Document images with source code:
┏━━
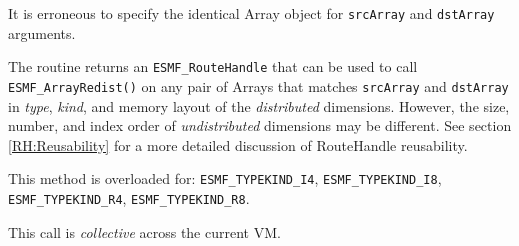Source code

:    It is erroneous to specify the identical Array object for {\tt srcArray} and
   {\tt dstArray} arguments. 
  
     The routine returns an {\tt ESMF\_RouteHandle} that can be used to call 
     {\tt ESMF\_ArrayRedist()} on any pair of Arrays that matches 
     {\tt srcArray} and {\tt dstArray} in {\em type}, {\em kind}, and 
     memory layout of the {\em distributed} dimensions. However, the size,
     number, and index order of {\em undistributed} dimensions may be different.
     See section \ref{RH:Reusability} for a more detailed discussion of
     RouteHandle reusability.
  
   This method is overloaded for:\newline
   {\tt ESMF\_TYPEKIND\_I4}, {\tt ESMF\_TYPEKIND\_I8},\newline 
   {\tt ESMF\_TYPEKIND\_R4}, {\tt ESMF\_TYPEKIND\_R8}.
   \newline
    
   This call is {\em collective} across the current VM.  
  
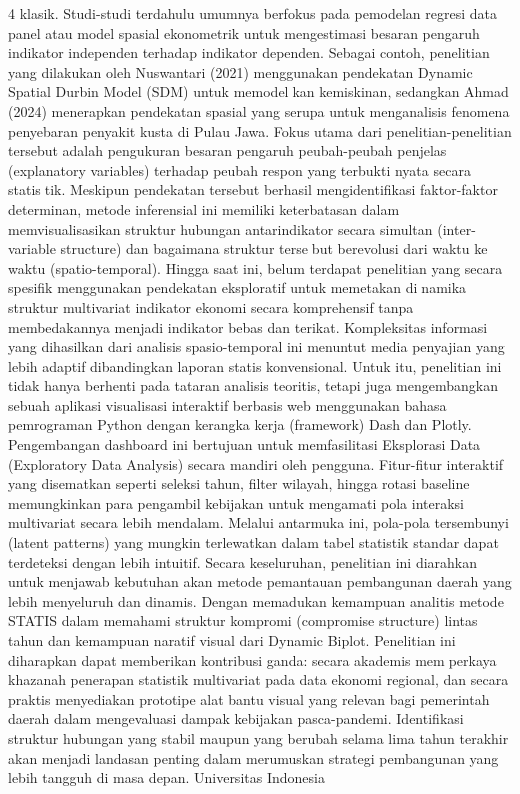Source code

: 4
klasik. Studi-studi terdahulu umumnya berfokus pada pemodelan regresi data panel atau
model spasial ekonometrik untuk mengestimasi besaran pengaruh indikator independen
terhadap indikator dependen. Sebagai contoh, penelitian yang dilakukan oleh Nuswantari
(2021) menggunakan pendekatan Dynamic Spatial Durbin Model (SDM) untuk memodelkan kemiskinan, sedangkan Ahmad (2024) menerapkan pendekatan spasial yang serupa
untuk menganalisis fenomena penyebaran penyakit kusta di Pulau Jawa. Fokus utama
dari penelitian-penelitian tersebut adalah pengukuran besaran pengaruh peubah-peubah
penjelas (explanatory variables) terhadap peubah respon yang terbukti nyata secara statistik. Meskipun pendekatan tersebut berhasil mengidentifikasi faktor-faktor determinan,
metode inferensial ini memiliki keterbatasan dalam memvisualisasikan struktur hubungan
antarindikator secara simultan (inter-variable structure) dan bagaimana struktur tersebut berevolusi dari waktu ke waktu (spatio-temporal). Hingga saat ini, belum terdapat
penelitian yang secara spesifik menggunakan pendekatan eksploratif untuk memetakan dinamika struktur multivariat indikator ekonomi secara komprehensif tanpa membedakannya
menjadi indikator bebas dan terikat.
Kompleksitas informasi yang dihasilkan dari analisis spasio-temporal ini menuntut
media penyajian yang lebih adaptif dibandingkan laporan statis konvensional. Untuk itu,
penelitian ini tidak hanya berhenti pada tataran analisis teoritis, tetapi juga mengembangkan
sebuah aplikasi visualisasi interaktif berbasis web menggunakan bahasa pemrograman
Python dengan kerangka kerja (framework) Dash dan Plotly. Pengembangan dashboard ini
bertujuan untuk memfasilitasi Eksplorasi Data (Exploratory Data Analysis) secara mandiri
oleh pengguna. Fitur-fitur interaktif yang disematkan seperti seleksi tahun, filter wilayah,
hingga rotasi baseline memungkinkan para pengambil kebijakan untuk mengamati pola
interaksi multivariat secara lebih mendalam. Melalui antarmuka ini, pola-pola tersembunyi
(latent patterns) yang mungkin terlewatkan dalam tabel statistik standar dapat terdeteksi
dengan lebih intuitif.
Secara keseluruhan, penelitian ini diarahkan untuk menjawab kebutuhan akan
metode pemantauan pembangunan daerah yang lebih menyeluruh dan dinamis. Dengan
memadukan kemampuan analitis metode STATIS dalam memahami struktur kompromi
(compromise structure) lintas tahun dan kemampuan naratif visual dari Dynamic Biplot.
Penelitian ini diharapkan dapat memberikan kontribusi ganda: secara akademis memperkaya khazanah penerapan statistik multivariat pada data ekonomi regional, dan secara
praktis menyediakan prototipe alat bantu visual yang relevan bagi pemerintah daerah dalam
mengevaluasi dampak kebijakan pasca-pandemi. Identifikasi struktur hubungan yang stabil
maupun yang berubah selama lima tahun terakhir akan menjadi landasan penting dalam
merumuskan strategi pembangunan yang lebih tangguh di masa depan.
Universitas Indonesia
┗━━
YOUR TASK = Write the entries out again word for word. Omit all pictures from them.

OUTPUT =
Source code

:    It is erroneous to specify the identical Array object for {\tt srcArray} and
   {\tt dstArray} arguments. 
  
     The routine returns an {\tt ESMF\_RouteHandle} that can be used to call 
     {\tt ESMF\_ArrayRedist()} on any pair of Arrays that matches 
     {\tt srcArray} and {\tt dstArray} in {\em type}, {\em kind}, and 
     memory layout of the {\em distributed} dimensions. However, the size,
     number, and index order of {\em undistributed} dimensions may be different.
     See section \ref{RH:Reusability} for a more detailed discussion of
     RouteHandle reusability.
  
   This method is overloaded for:\newline
   {\tt ESMF\_TYPEKIND\_I4}, {\tt ESMF\_TYPEKIND\_I8},\newline 
   {\tt ESMF\_TYPEKIND\_R4}, {\tt ESMF\_TYPEKIND\_R8}.
   \newline
    
   This call is {\em collective} across the current VM.  
  
Source code

: 4
klasik. Studi-studi terdahulu umumnya berfokus pada pemodelan regresi data panel atau
model spasial ekonometrik untuk mengestimasi besaran pengaruh indikator independen
terhadap indikator dependen. Sebagai contoh, penelitian yang dilakukan oleh Nuswantari
(2021) menggunakan pendekatan Dynamic Spatial Durbin Model (SDM) untuk memodelkan kemiskinan, sedangkan Ahmad (2024) menerapkan pendekatan spasial yang serupa
untuk menganalisis fenomena penyebaran penyakit kusta di Pulau Jawa. Fokus utama
dari penelitian-penelitian tersebut adalah pengukuran besaran pengaruh peubah-peubah
penjelas (explanatory variables) terhadap peubah respon yang terbukti nyata secara statistik. Meskipun pendekatan tersebut berhasil mengidentifikasi faktor-faktor determinan,
metode inferensial ini memiliki keterbatasan dalam memvisualisasikan struktur hubungan
antarindikator secara simultan (inter-variable structure) dan bagaimana struktur tersebut berevolusi dari waktu ke waktu (spatio-temporal). Hingga saat ini, belum terdapat
penelitian yang secara spesifik menggunakan pendekatan eksploratif untuk memetakan dinamika struktur multivariat indikator ekonomi secara komprehensif tanpa membedakannya
menjadi indikator bebas dan terikat.
Kompleksitas informasi yang dihasilkan dari analisis spasio-temporal ini menuntut
media penyajian yang lebih adaptif dibandingkan laporan statis konvensional. Untuk itu,
penelitian ini tidak hanya berhenti pada tataran analisis teoritis, tetapi juga mengembangkan
sebuah aplikasi visualisasi interaktif berbasis web menggunakan bahasa pemrograman
Python dengan kerangka kerja (framework) Dash dan Plotly. Pengembangan dashboard ini
bertujuan untuk memfasilitasi Eksplorasi Data (Exploratory Data Analysis) secara mandiri
oleh pengguna. Fitur-fitur interaktif yang disematkan seperti seleksi tahun, filter wilayah,
hingga rotasi baseline memungkinkan para pengambil kebijakan untuk mengamati pola
interaksi multivariat secara lebih mendalam. Melalui antarmuka ini, pola-pola tersembunyi
(latent patterns) yang mungkin terlewatkan dalam tabel statistik standar dapat terdeteksi
dengan lebih intuitif.
Secara keseluruhan, penelitian ini diarahkan untuk menjawab kebutuhan akan
metode pemantauan pembangunan daerah yang lebih menyeluruh dan dinamis. Dengan
memadukan kemampuan analitis metode STATIS dalam memahami struktur kompromi
(compromise structure) lintas tahun dan kemampuan naratif visual dari Dynamic Biplot.
Penelitian ini diharapkan dapat memberikan kontribusi ganda: secara akademis memperkaya khazanah penerapan statistik multivariat pada data ekonomi regional, dan secara
praktis menyediakan prototipe alat bantu visual yang relevan bagi pemerintah daerah dalam
mengevaluasi dampak kebijakan pasca-pandemi. Identifikasi struktur hubungan yang stabil
maupun yang berubah selama lima tahun terakhir akan menjadi landasan penting dalam
merumuskan strategi pembangunan yang lebih tangguh di masa depan.
Universitas Indonesia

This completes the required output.